Scholarships are meant to open doors—not require students to give up deeply personal information in the process.
As more students and families turn to online platforms to search and apply for scholarships, many assume these tools exist solely to help them find funding. What's far less visible is how much personal data some platforms collect—and how that data may be used once it's collected.
Learn more about how ScholarTrail works: Our mission
What Many Families Don't Realize
In order to create a profile or "unlock" scholarship matches, some scholarship platforms ask students to disclose highly sensitive personal information, often well beyond basic academic details.
This can include information related to:
- Race or ethnicity
- Gender identity or sexual orientation
- Religious affiliation or beliefs
- Political or civic interests
- Immigration or first-generation status
- Family background and household income
In some cases, these questions are tied to eligibility for specific scholarships. In others, they are presented as optional—but encouraged—as part of building a more "complete" profile.
The concern is not that identity-based scholarships exist—they absolutely should. The concern is when this level of personal information is collected broadly, stored indefinitely, or used beyond the purpose of applying for a specific scholarship.
Why This Matters—Especially for Students
Student data isn't just another data set. It often involves minors, financial details, and deeply personal aspects of identity—information that can have long-term consequences if mishandled.
Even when collected with good intentions, sensitive data introduces additional risk if it is:
- Shared with third parties for marketing, analytics, or lead generation
- Used to build advertising or interest profiles
- Retained long after a student stops using the platform
- Combined with behavioral data to infer preferences or vulnerabilities
For parents, this raises an important question:
Should students have to disclose personal beliefs or identity characteristics simply to search for scholarships?
If you're a parent, you may find this helpful: Parent Scholarship Guide
"Free" Scholarship Platforms: What's the Tradeoff?
Many scholarship search sites advertise themselves as free. And technically, they are—at least in terms of dollars.
But in many cases, the platform's business model relies on collecting and monetizing user data. That data can include:
- Contact information
- Academic history and interests
- Demographic and identity data
- Application behavior and engagement patterns
Instead of charging users directly, some platforms generate revenue by selling or sharing this information with advertisers, marketers, or third-party partners.

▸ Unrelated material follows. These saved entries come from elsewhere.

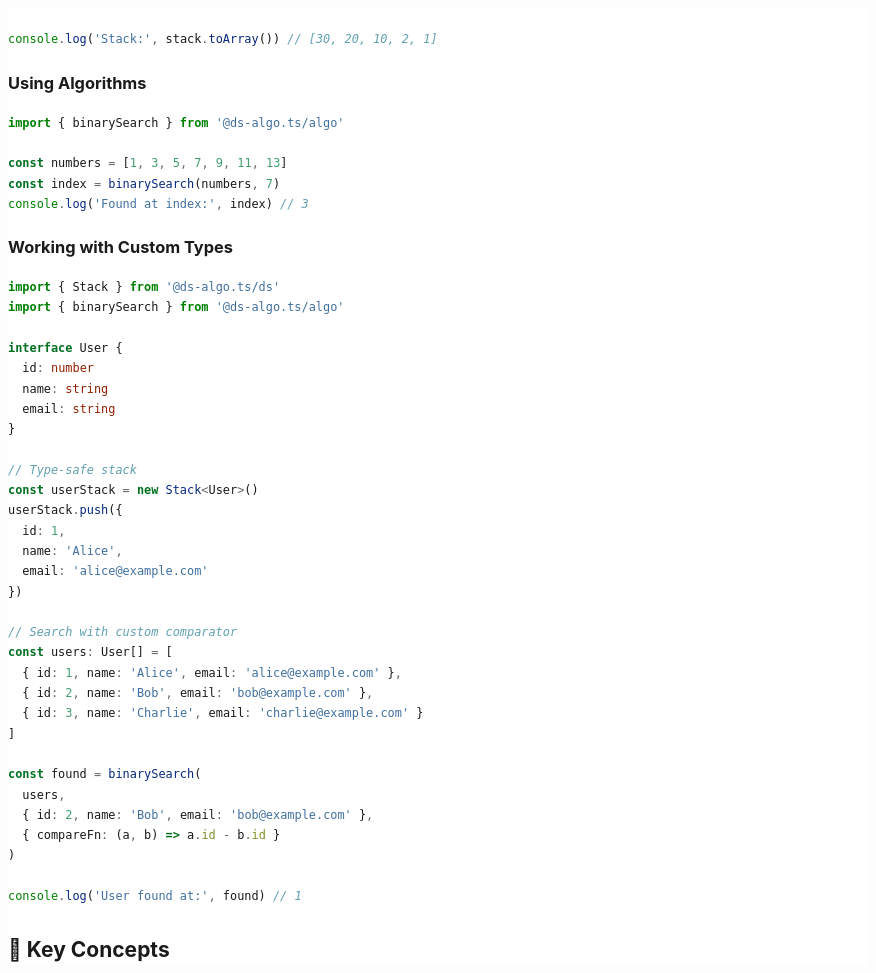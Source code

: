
 ```typescript

console.log('Stack:', stack.toArray()) // [30, 20, 10, 2, 1]
```

### Using Algorithms

```typescript
import { binarySearch } from '@ds-algo.ts/algo'

const numbers = [1, 3, 5, 7, 9, 11, 13]
const index = binarySearch(numbers, 7)
console.log('Found at index:', index) // 3
```

### Working with Custom Types

```typescript
import { Stack } from '@ds-algo.ts/ds'
import { binarySearch } from '@ds-algo.ts/algo'

interface User {
  id: number
  name: string
  email: string
}

// Type-safe stack
const userStack = new Stack<User>()
userStack.push({
  id: 1,
  name: 'Alice',
  email: 'alice@example.com'
})

// Search with custom comparator
const users: User[] = [
  { id: 1, name: 'Alice', email: 'alice@example.com' },
  { id: 2, name: 'Bob', email: 'bob@example.com' },
  { id: 3, name: 'Charlie', email: 'charlie@example.com' }
]

const found = binarySearch(
  users,
  { id: 2, name: 'Bob', email: 'bob@example.com' },
  { compareFn: (a, b) => a.id - b.id }
)

console.log('User found at:', found) // 1
```

## 🎯 Key Concepts
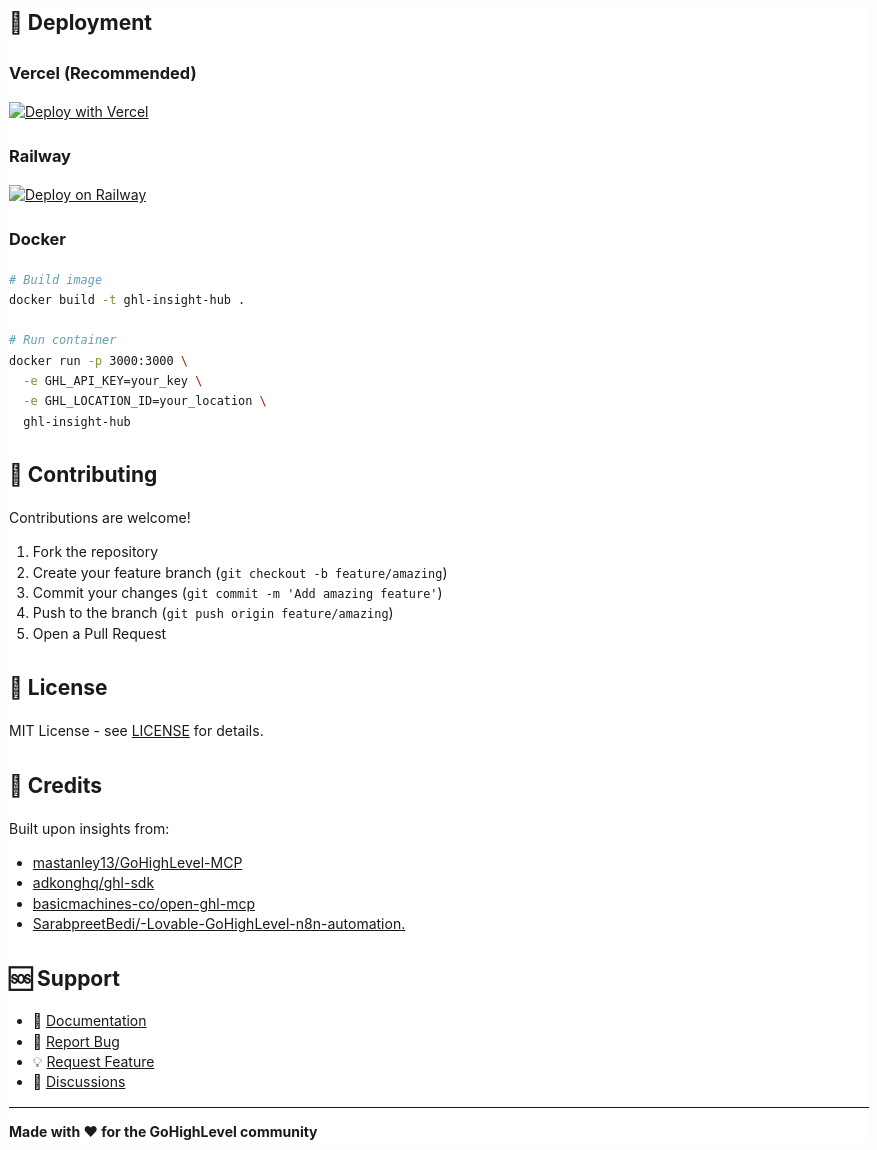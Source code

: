 ## 🚀 Deployment

### Vercel (Recommended)

[![Deploy with Vercel](https://vercel.com/button)](https://vercel.com/new/clone?repository-url=https://github.com/gitmvp-com/ghl-insight-hub)

### Railway

[![Deploy on Railway](https://railway.app/button.svg)](https://railway.app/template/ghl-insight-hub)

### Docker

```bash
# Build image
docker build -t ghl-insight-hub .

# Run container
docker run -p 3000:3000 \
  -e GHL_API_KEY=your_key \
  -e GHL_LOCATION_ID=your_location \
  ghl-insight-hub
```

## 🤝 Contributing

Contributions are welcome!

1. Fork the repository
2. Create your feature branch (`git checkout -b feature/amazing`)
3. Commit your changes (`git commit -m 'Add amazing feature'`)
4. Push to the branch (`git push origin feature/amazing`)
5. Open a Pull Request

## 📄 License

MIT License - see [LICENSE](LICENSE) for details.

## 🙏 Credits

Built upon insights from:
- [mastanley13/GoHighLevel-MCP](https://github.com/mastanley13/GoHighLevel-MCP)
- [adkonghq/ghl-sdk](https://github.com/adkonghq/ghl-sdk)
- [basicmachines-co/open-ghl-mcp](https://github.com/basicmachines-co/open-ghl-mcp)
- [SarabpreetBedi/-Lovable-GoHighLevel-n8n-automation.](https://github.com/SarabpreetBedi/-Lovable-GoHighLevel-n8n-automation.)

## 🆘 Support

- 📖 [Documentation](https://github.com/gitmvp-com/ghl-insight-hub/wiki)
- 🐛 [Report Bug](https://github.com/gitmvp-com/ghl-insight-hub/issues)
- 💡 [Request Feature](https://github.com/gitmvp-com/ghl-insight-hub/issues)
- 💬 [Discussions](https://github.com/gitmvp-com/ghl-insight-hub/discussions)

---

**Made with ❤️ for the GoHighLevel community**
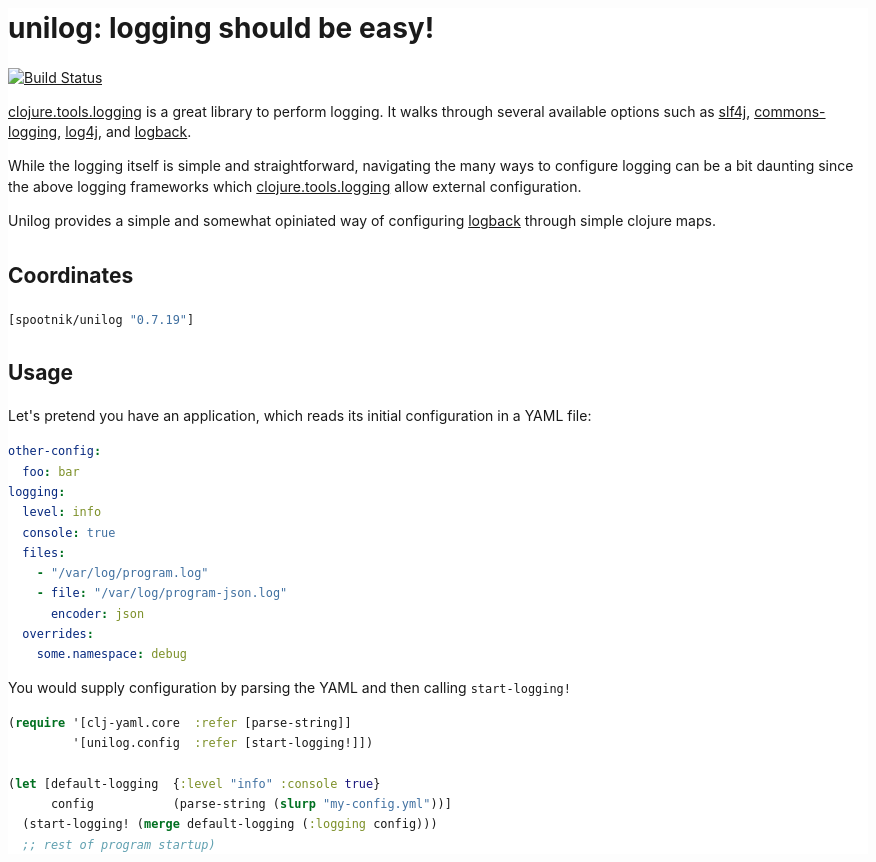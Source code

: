 # unilog: logging should be easy!

[![Build Status](https://secure.travis-ci.org/pyr/unilog.png)](http://travis-ci.org/pyr/unilog)


[clojure.tools.logging](https://github.com/clojure/tools.logging) is
a great library to perform logging. It walks through several available
options such as [slf4j](http://www.slf4j.org),
[commons-logging](http://commons.apache.org/logging),
[log4j](http://logging.apache.org/log4j/),
and [logback](http://logback.qos.ch).

While the logging itself is simple and straightforward, navigating the
many ways to configure logging can be a bit daunting since the above
logging frameworks which
[clojure.tools.logging](https://github.com/clojure/tools.logging)
allow external configuration.

Unilog provides a simple and somewhat opiniated way of configuring
[logback](http://logback.qos.ch/) through simple clojure maps.


## Coordinates

```clojure
[spootnik/unilog "0.7.19"]
```

## Usage

Let's pretend you have an application, which reads its initial
configuration in a YAML file:

```yaml
other-config:
  foo: bar
logging:
  level: info
  console: true
  files:
    - "/var/log/program.log"
    - file: "/var/log/program-json.log"
      encoder: json
  overrides:
    some.namespace: debug
```
You would supply configuration by parsing the YAML and then
calling `start-logging!`

```clojure
(require '[clj-yaml.core  :refer [parse-string]]
         '[unilog.config  :refer [start-logging!]])

(let [default-logging  {:level "info" :console true}
      config           (parse-string (slurp "my-config.yml"))]
  (start-logging! (merge default-logging (:logging config)))
  ;; rest of program startup)
  ```
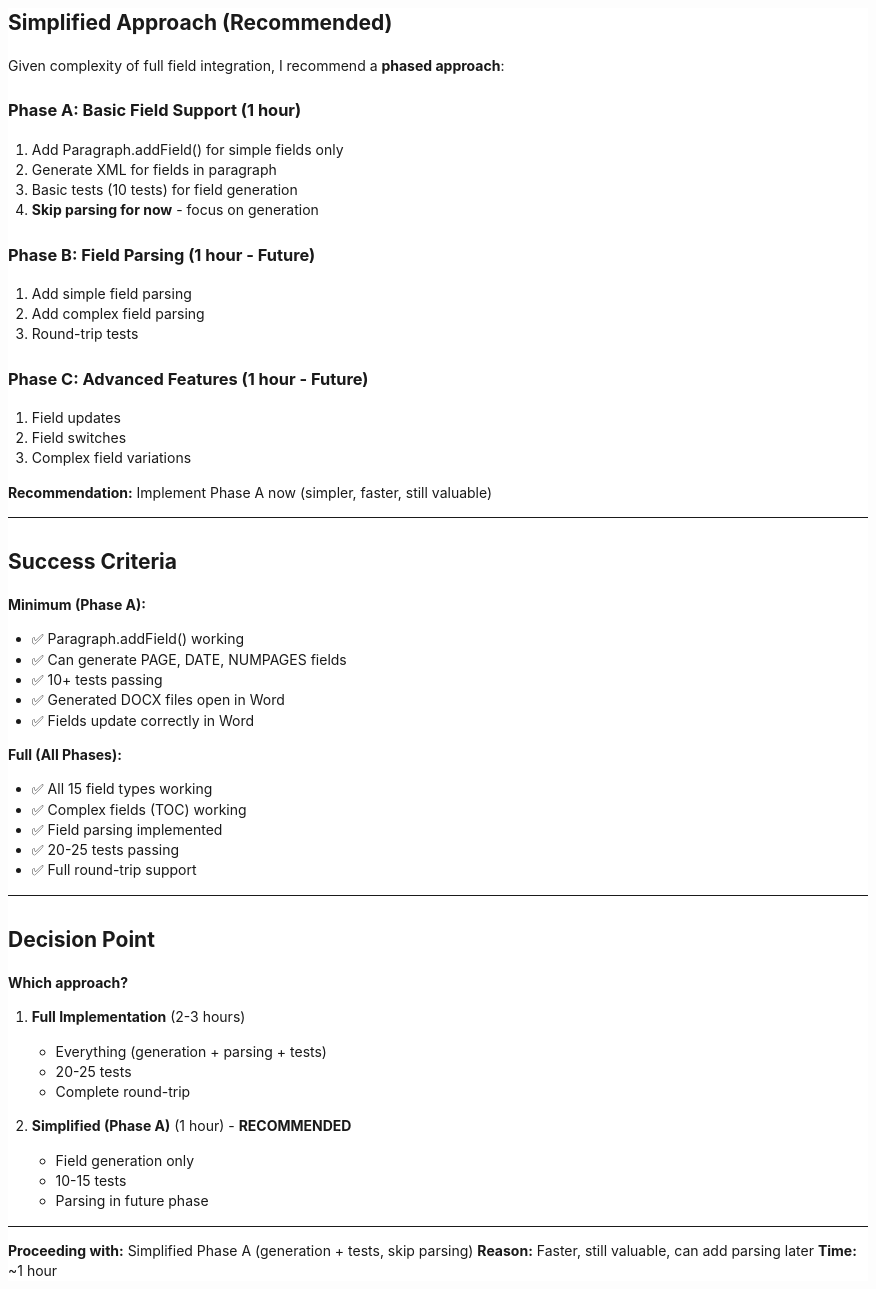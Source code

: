 ## Simplified Approach (Recommended)

Given complexity of full field integration, I recommend a **phased approach**:

### Phase A: Basic Field Support (1 hour)
1. Add Paragraph.addField() for simple fields only
2. Generate XML for fields in paragraph
3. Basic tests (10 tests) for field generation
4. **Skip parsing for now** - focus on generation

### Phase B: Field Parsing (1 hour - Future)
1. Add simple field parsing
2. Add complex field parsing
3. Round-trip tests

### Phase C: Advanced Features (1 hour - Future)
1. Field updates
2. Field switches
3. Complex field variations

**Recommendation:** Implement Phase A now (simpler, faster, still valuable)

---

## Success Criteria

**Minimum (Phase A):**
- ✅ Paragraph.addField() working
- ✅ Can generate PAGE, DATE, NUMPAGES fields
- ✅ 10+ tests passing
- ✅ Generated DOCX files open in Word
- ✅ Fields update correctly in Word

**Full (All Phases):**
- ✅ All 15 field types working
- ✅ Complex fields (TOC) working
- ✅ Field parsing implemented
- ✅ 20-25 tests passing
- ✅ Full round-trip support

---

## Decision Point

**Which approach?**

1. **Full Implementation** (2-3 hours)
   - Everything (generation + parsing + tests)
   - 20-25 tests
   - Complete round-trip

2. **Simplified (Phase A)** (1 hour) - **RECOMMENDED**
   - Field generation only
   - 10-15 tests
   - Parsing in future phase

---

**Proceeding with:** Simplified Phase A (generation + tests, skip parsing)
**Reason:** Faster, still valuable, can add parsing later
**Time:** ~1 hour
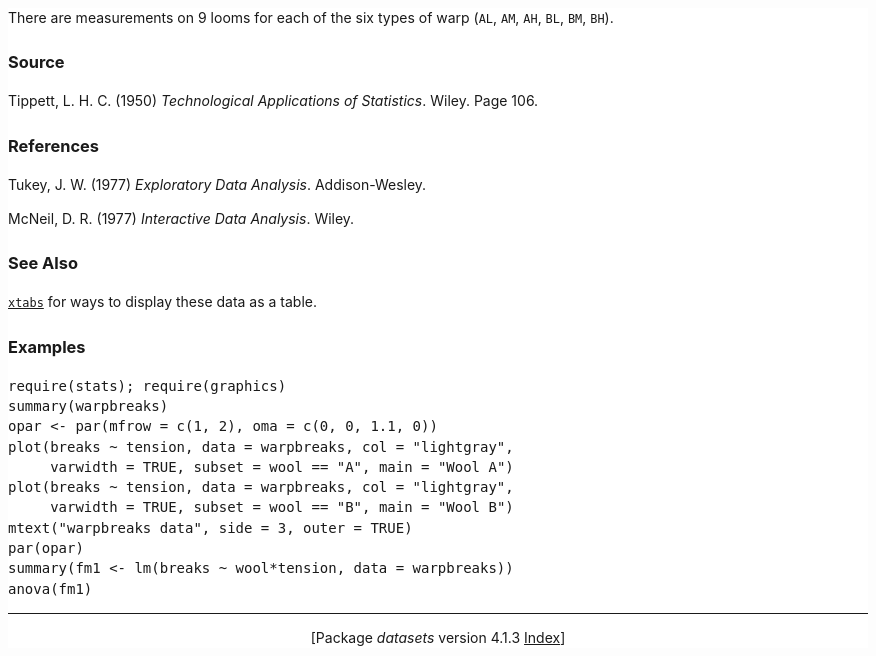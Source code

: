 </table>

<p>There are measurements on 9 looms for each of the six types of warp
(<code>AL</code>, <code>AM</code>, <code>AH</code>, <code>BL</code>, <code>BM</code>, <code>BH</code>).
</p>


<h3>Source</h3>

<p>Tippett, L. H. C. (1950)
<em>Technological Applications of Statistics</em>.
Wiley.  Page 106.
</p>


<h3>References</h3>

<p>Tukey, J. W. (1977)
<em>Exploratory Data Analysis</em>.
Addison-Wesley.
</p>
<p>McNeil, D. R. (1977)
<em>Interactive Data Analysis</em>.
Wiley.
</p>


<h3>See Also</h3>

<p><code><a href="../../stats/html/xtabs.html">xtabs</a></code> for ways to display these data as a table.
</p>


<h3>Examples</h3>

<pre>
require(stats); require(graphics)
summary(warpbreaks)
opar &lt;- par(mfrow = c(1, 2), oma = c(0, 0, 1.1, 0))
plot(breaks ~ tension, data = warpbreaks, col = "lightgray",
     varwidth = TRUE, subset = wool == "A", main = "Wool A")
plot(breaks ~ tension, data = warpbreaks, col = "lightgray",
     varwidth = TRUE, subset = wool == "B", main = "Wool B")
mtext("warpbreaks data", side = 3, outer = TRUE)
par(opar)
summary(fm1 &lt;- lm(breaks ~ wool*tension, data = warpbreaks))
anova(fm1)
</pre>

<hr /><div style="text-align: center;">[Package <em>datasets</em> version 4.1.3 <a href="00Index.html">Index</a>]</div>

In other words, the "cost" isn't money—it's information.
Transparency Matters More Than Ever
Most platforms disclose their data practices somewhere—typically in lengthy privacy policies that are rarely read in full.
Before using any scholarship platform, families should feel empowered to ask:
- Is student data ever sold or shared for profit?
- Who has access to sensitive demographic or identity data?
- How long is this information retained?
- Can data be deleted if a student leaves the platform?
If these answers are difficult to find or unclear, that lack of transparency is itself a signal.
Read ScholarTrail's privacy approach here: Privacy & data policy
What a Privacy-First Scholarship Platform Looks Like
A privacy-first approach starts with a simple principle: Student data should only be used to serve the student.
That means:
- Sensitive data is collected only when necessary
- Information is not sold or monetized
- Matching focuses on eligibility—not advertising
- Families have clarity and control over their data
Privacy-first platforms treat trust as foundational, not optional.
ScholarTrail's Approach
ScholarTrail was built with a different model in mind.
Our focus is on helping students find legitimate scholarship opportunities without selling or monetizing personal data. We use eligibility-based matching to connect students with scholarships that fit their profile—while keeping transparency and data protection front and center.
Get started: Create an account
Making an Informed Choice
Choosing a scholarship platform isn't just about how many opportunities it lists—it's about how responsibly it operates.
By understanding what data is collected, why it's collected, and how it's used, families can make decisions that protect both opportunity and privacy.
Because when it comes to education, trust should never be the hidden cost.